HTML tags (e.g. from Google Alerts) are shown in the results of a feed imported by aggregator.

This is shown as
&#39;Het bijtellen van extra tijd is aan de <b>scheidsrechter</b>&#39

In Drupal 7, the same problem exists as described in http://drupal.org/node/311511. I have created a different issue, because the problem was solved for the 6.x-version.

Any help would be appreciated.

CommentFileSizeAuthor
#6 feeds.png15.91 KBedvanleeuwen

Comments

edvanleeuwen’s picture

Status: Active » Needs review

It seems that this can be resolved by combining the 6.x version solutions.

In aggregator.parser.inc, function aggregator_parse_feed, replace

// Resolve the item's title. If no title is found, we use up to 40
    // characters of the description ending at a word boundary, but not
    // splitting potential entities.
    if (!empty($item['title'])) {
      $item['title'] = $item['title'];
    }

by

/// Resolve the item's title. If no title is found, we use up to 40
    // characters of the description ending at a word boundary, but not
    // splitting potential entities.
    if (!empty($item['title'])) {
      $item['title'] = html_entity_decode(strip_tags($item['title']), ENT_QUOTES, "utf-8");
    }

I am not sure whether this causes any side-effects, but for now I am happy with it.

FSMDrupal’s picture

This worked in Drupal 7 for me.
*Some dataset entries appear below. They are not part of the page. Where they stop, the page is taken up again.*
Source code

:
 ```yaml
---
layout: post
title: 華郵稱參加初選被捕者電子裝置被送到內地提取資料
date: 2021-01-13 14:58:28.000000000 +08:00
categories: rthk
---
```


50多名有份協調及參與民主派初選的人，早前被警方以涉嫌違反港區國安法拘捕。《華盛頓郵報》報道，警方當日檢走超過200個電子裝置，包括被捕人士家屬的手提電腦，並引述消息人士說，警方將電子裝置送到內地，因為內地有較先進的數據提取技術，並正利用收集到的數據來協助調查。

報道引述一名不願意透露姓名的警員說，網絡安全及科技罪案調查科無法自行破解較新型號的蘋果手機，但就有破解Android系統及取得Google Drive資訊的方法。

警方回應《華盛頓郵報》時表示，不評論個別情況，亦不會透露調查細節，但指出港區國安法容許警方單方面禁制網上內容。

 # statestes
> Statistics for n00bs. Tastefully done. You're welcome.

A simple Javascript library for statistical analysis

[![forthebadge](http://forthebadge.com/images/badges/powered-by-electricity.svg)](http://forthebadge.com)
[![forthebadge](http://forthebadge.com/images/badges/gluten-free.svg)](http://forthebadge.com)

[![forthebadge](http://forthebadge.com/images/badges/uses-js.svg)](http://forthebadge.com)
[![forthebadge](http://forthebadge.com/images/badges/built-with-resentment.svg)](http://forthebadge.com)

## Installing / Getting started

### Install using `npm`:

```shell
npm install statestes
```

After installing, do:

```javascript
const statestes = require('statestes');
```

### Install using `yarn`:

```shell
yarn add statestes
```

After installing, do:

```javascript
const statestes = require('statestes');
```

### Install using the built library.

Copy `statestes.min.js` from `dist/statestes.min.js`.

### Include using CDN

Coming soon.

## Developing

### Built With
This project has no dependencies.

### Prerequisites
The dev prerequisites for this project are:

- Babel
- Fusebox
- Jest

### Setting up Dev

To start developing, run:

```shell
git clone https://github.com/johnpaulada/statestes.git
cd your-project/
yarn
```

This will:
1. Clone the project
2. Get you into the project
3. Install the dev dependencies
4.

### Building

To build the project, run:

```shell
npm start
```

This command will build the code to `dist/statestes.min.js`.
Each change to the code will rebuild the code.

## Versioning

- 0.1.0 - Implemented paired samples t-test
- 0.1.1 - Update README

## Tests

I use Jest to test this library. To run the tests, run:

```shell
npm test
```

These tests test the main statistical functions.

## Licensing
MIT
This is similar to another post I saw but this one includes the 'strip_tags' which seemed to be key to this working.

Thanks

edvanleeuwen’s picture

Version: 7.15 » 7.17
Status: Needs review » Reviewed & tested by the community

Can anyone help me with getting this into the mainstream files?

David_Rothstein’s picture

Status: Reviewed & tested by the community » Active

There is no patch here.

David_Rothstein’s picture

Status: Active » Postponed (maintainer needs more info)

In any case, it's not 100% clear if this is about the titles or content of the feed items, but:

  • For feed content, these should already allow the tags listed in the "Allowed HTML tags" section at admin/config/services/aggregator/settings to go through.
  • For feed titles, Drupal does escape the HTML, but note that it does the same thing for e.g. node titles too... Putting HTML in titles like that doesn't work in general.

Either way, I can't reproduce any issue with quotes getting escaped (as in the original example above, &#39;Het bijtellen van extra tijd is aan de <b>scheidsrechter</b>&#39), just HTML tags.

Finally, if there were a place to change this, it would probably be in the theme preprocess layer? See this code from aggregator.pages.inc:

function template_preprocess_aggregator_item(&$variables) {
....
  $variables['feed_title'] = check_plain($item->title);
  $variables['content'] = aggregator_filter_xss($item->description);

This shows how the title and content are processed differently before they are displayed.

edvanleeuwen’s picture

StatusFileSize
new15.91 KB

Thanks for you reply, David.

In any case, it's not 100% clear if this is about the titles or content of the feed items

It is for the titles. I have attached a screenshot of two blocks which shows the results of a feed of the KNVB.nl website and one from Google Alert:
Feeds example

For feed titles, Drupal does escape the HTML, but note that it does the same thing for e.g. node titles too... Putting HTML in titles like that doesn't work in general.

This is something I get when adding an atom or RSS feed from Google Alert. It is not something I have control over myself.

Finally, if there were a place to change this, it would probably be in the theme preprocess layer?

I cannot say, I am no expert on this, unfortunately.

If you feel that this is something which is not going to be incorporated into the mainstream, it is fine with me. I am quite happy with the solution described above, although I have to apply it every time core is updated.

edvanleeuwen’s picture

Status: Postponed (maintainer needs more info) » Closed (duplicate)

Declared duplicate: https://drupal.org/node/61456